Transcribe the material verbatim, starting at its first line and stopping once the line containing "### Ordenación" has been given; no picture should appear.
┄┄┄┄┄┄
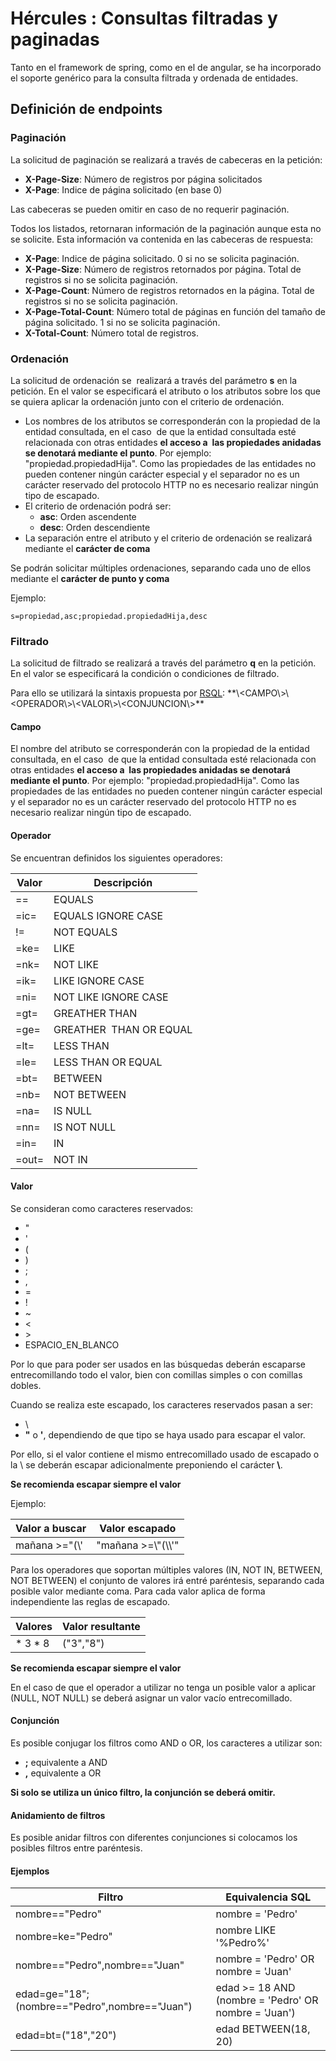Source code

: # Hércules : Consultas filtradas y paginadas



Tanto en el framework de spring, como en el de angular, se ha incorporado el soporte genérico para la consulta filtrada y ordenada de entidades.

## Definición de endpoints

### Paginación

La solicitud de paginación se realizará a través de cabeceras en la petición:

* **X\-Page\-Size**: Número de registros por página solicitados
* **X\-Page**: Indice de página solicitado (en base 0\)

Las cabeceras se pueden omitir en caso de no requerir paginación.

Todos los listados, retornaran información de la paginación aunque esta no se solicite. Esta información va contenida en las cabeceras de respuesta:

* **X\-Page**: Indice de página solicitado. 0 si no se solicita paginación.
* **X\-Page\-Size**: Número de registros retornados por página. Total de registros si no se solicita paginación.
* **X\-Page\-Count**: Número de registros retornados en la página. Total de registros si no se solicita paginación.
* **X\-Page\-Total\-Count**: Número total de páginas en función del tamaño de página solicitado. 1 si no se solicita paginación.
* **X\-Total\-Count**: Número total de registros.

### Ordenación

La solicitud de ordenación se  realizará a través del parámetro **s** en la petición. En el valor se especificará el atributo o los atributos sobre los que se quiera aplicar la ordenación junto con el criterio de ordenación.

* Los nombres de los atributos se corresponderán con la propiedad de la entidad consultada, en el caso  de que la entidad consultada esté relacionada con otras entidades **el acceso a  las propiedades anidadas se denotará mediante el punto**. Por ejemplo: "propiedad.propiedadHija". Como las propiedades de las entidades no pueden contener ningún carácter especial y el separador no es un carácter reservado del protocolo HTTP no es necesario realizar ningún tipo de escapado.
* El criterio de ordenación podrá ser:
	+ **asc**: Orden ascendente
	+ **desc**: Orden descendiente
* La separación entre el atributo y el criterio de ordenación se realizará mediante el **carácter de coma**

Se podrán solicitar múltiples ordenaciones, separando cada uno de ellos mediante el **carácter de punto y coma**

Ejemplo:



```
s=propiedad,asc;propiedad.propiedadHija,desc
```

### Filtrado

La solicitud de filtrado se realizará a través del parámetro **q** en la petición. En el valor se especificará la condición o condiciones de filtrado.

Para ello se utilizará la sintaxis propuesta por [RSQL](https://github.com/jirutka/rsql-parser "https://github.com/jirutka/rsql-parser"): **\<CAMPO\>\<OPERADOR\>\<VALOR\>\<CONJUNCION\>**

#### Campo

El nombre del atributo se corresponderán con la propiedad de la entidad consultada, en el caso  de que la entidad consultada esté relacionada con otras entidades **el acceso a  las propiedades anidadas se denotará mediante el punto**. Por ejemplo: "propiedad.propiedadHija". Como las propiedades de las entidades no pueden contener ningún carácter especial y el separador no es un carácter reservado del protocolo HTTP no es necesario realizar ningún tipo de escapado.

#### Operador

Se encuentran definidos los siguientes operadores:



| Valor | Descripción |
| --- | --- |
| \=\= | EQUALS |
| \=ic\= | EQUALS IGNORE CASE |
| !\= | NOT EQUALS |
| \=ke\= | LIKE |
| \=nk\= | NOT LIKE |
| \=ik\= | LIKE IGNORE CASE |
| \=ni\= | NOT LIKE IGNORE CASE |
| \=gt\= | GREATHER THAN |
| \=ge\= | GREATHER  THAN OR EQUAL |
| \=lt\= | LESS THAN |
| \=le\= | LESS THAN OR EQUAL |
| \=bt\= | BETWEEN |
| \=nb\= | NOT BETWEEN |
| \=na\= | IS NULL |
| \=nn\= | IS NOT NULL |
| \=in\= | IN |
| \=out\= | NOT IN |

#### Valor

Se consideran como caracteres reservados: 

* "
* '
* (
* )
* ;
* ,
* \=
* !
* \~
* \<
* \>
* ESPACIO\_EN\_BLANCO

Por lo que para poder ser usados en las búsquedas deberán escaparse entrecomillando todo el valor, bien con comillas simples o con comillas dobles.

Cuando se realiza este escapado, los caracteres reservados pasan a ser:

* \\
* **"** o **'**, dependiendo de que tipo se haya usado para escapar el valor.

Por ello, si el valor contiene el mismo entrecomillado usado de escapado o la \\ se deberán escapar adicionalmente preponiendo el carácter **\\**.

**Se recomienda escapar siempre el valor**

Ejemplo:



| Valor a buscar | Valor escapado |
| --- | --- |
| mañana \>\="(\\' | "mañana \>\=\\"(\\\\'" |

Para los operadores que soportan múltiples valores (IN, NOT IN, BETWEEN, NOT BETWEEN) el conjunto de valores irá entré paréntesis, separando cada posible valor mediante coma. Para cada valor aplica de forma independiente las reglas de escapado.



| Valores | Valor resultante |
| --- | --- |
| * 3 * 8 | ("3","8") |

**Se recomienda escapar siempre el valor**

En el caso de que el operador a utilizar no tenga un posible valor a aplicar (NULL, NOT NULL) se deberá asignar un valor vacío entrecomillado.

#### Conjunción

Es posible conjugar los filtros como AND o OR, los caracteres a utilizar son:

* **;** equivalente a AND
* **,** equivalente a OR

**Si solo se utiliza un único filtro, la conjunción se deberá omitir.**

#### Anidamiento de filtros

Es posible anidar filtros con diferentes conjunciones si colocamos los posibles filtros entre paréntesis.

#### Ejemplos



| Filtro | Equivalencia SQL |
| --- | --- |
| nombre\=\="Pedro" | nombre \= 'Pedro' |
| nombre\=ke\="Pedro" | nombre LIKE '%Pedro%' |
| nombre\=\="Pedro",nombre\=\="Juan" | nombre \= 'Pedro' OR nombre \= 'Juan' |
| edad\=ge\="18";(nombre\=\="Pedro",nombre\=\="Juan") | edad \>\= 18 AND (nombre \= 'Pedro' OR nombre \= 'Juan') |
| edad\=bt\=("18","20") | edad BETWEEN(18, 20\) |




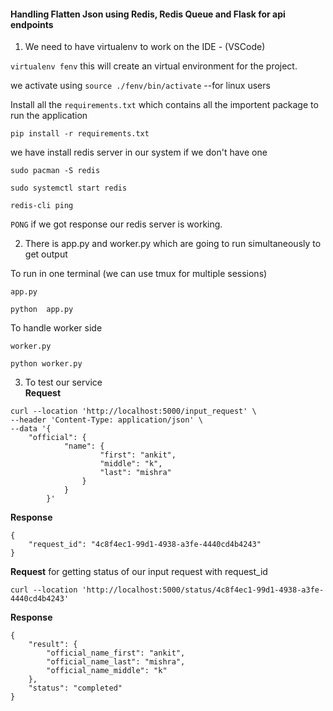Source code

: #### Handling Flatten Json using Redis, Redis Queue and Flask for api endpoints


1. We need to have virtualenv to work on the IDE - (VSCode)

`virtualenv fenv`
this will create an virtual environment for the project.

we activate using `source ./fenv/bin/activate` --for linux users

Install all the `requirements.txt` which contains all the importent package to run the application

```
pip install -r requirements.txt
```

we have install redis server in our system if we don't have one
```
sudo pacman -S redis

sudo systemctl start redis

redis-cli ping
```
`PONG` if we got response our redis server is working.

2. There is app.py and worker.py which are going to run simultaneously to get output

To run in one terminal (we can use tmux for multiple sessions)
``` 
app.py

python  app.py
```
To handle worker side
```
worker.py

python worker.py
```

3. To test our service \
**Request**
```
curl --location 'http://localhost:5000/input_request' \
--header 'Content-Type: application/json' \
--data '{
    "official": {
            "name": {
                    "first": "ankit",
                    "middle": "k",
                    "last": "mishra"
                }
            }
        }'
```
**Response**
```
{
    "request_id": "4c8f4ec1-99d1-4938-a3fe-4440cd4b4243"
}
```

**Request** for getting status of our input request with request_id

```
curl --location 'http://localhost:5000/status/4c8f4ec1-99d1-4938-a3fe-4440cd4b4243'
```

**Response** 
```
{
    "result": {
        "official_name_first": "ankit",
        "official_name_last": "mishra",
        "official_name_middle": "k"
    },
    "status": "completed"
}
```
┄┄┄┄┄┄
_ANSWER BELOW_.
Source code

: # Hércules : Consultas filtradas y paginadas



Tanto en el framework de spring, como en el de angular, se ha incorporado el soporte genérico para la consulta filtrada y ordenada de entidades.

## Definición de endpoints

### Paginación

La solicitud de paginación se realizará a través de cabeceras en la petición:

* **X\-Page\-Size**: Número de registros por página solicitados
* **X\-Page**: Indice de página solicitado (en base 0\)

Las cabeceras se pueden omitir en caso de no requerir paginación.

Todos los listados, retornaran información de la paginación aunque esta no se solicite. Esta información va contenida en las cabeceras de respuesta:

* **X\-Page**: Indice de página solicitado. 0 si no se solicita paginación.
* **X\-Page\-Size**: Número de registros retornados por página. Total de registros si no se solicita paginación.
* **X\-Page\-Count**: Número de registros retornados en la página. Total de registros si no se solicita paginación.
* **X\-Page\-Total\-Count**: Número total de páginas en función del tamaño de página solicitado. 1 si no se solicita paginación.
* **X\-Total\-Count**: Número total de registros.

### Ordenación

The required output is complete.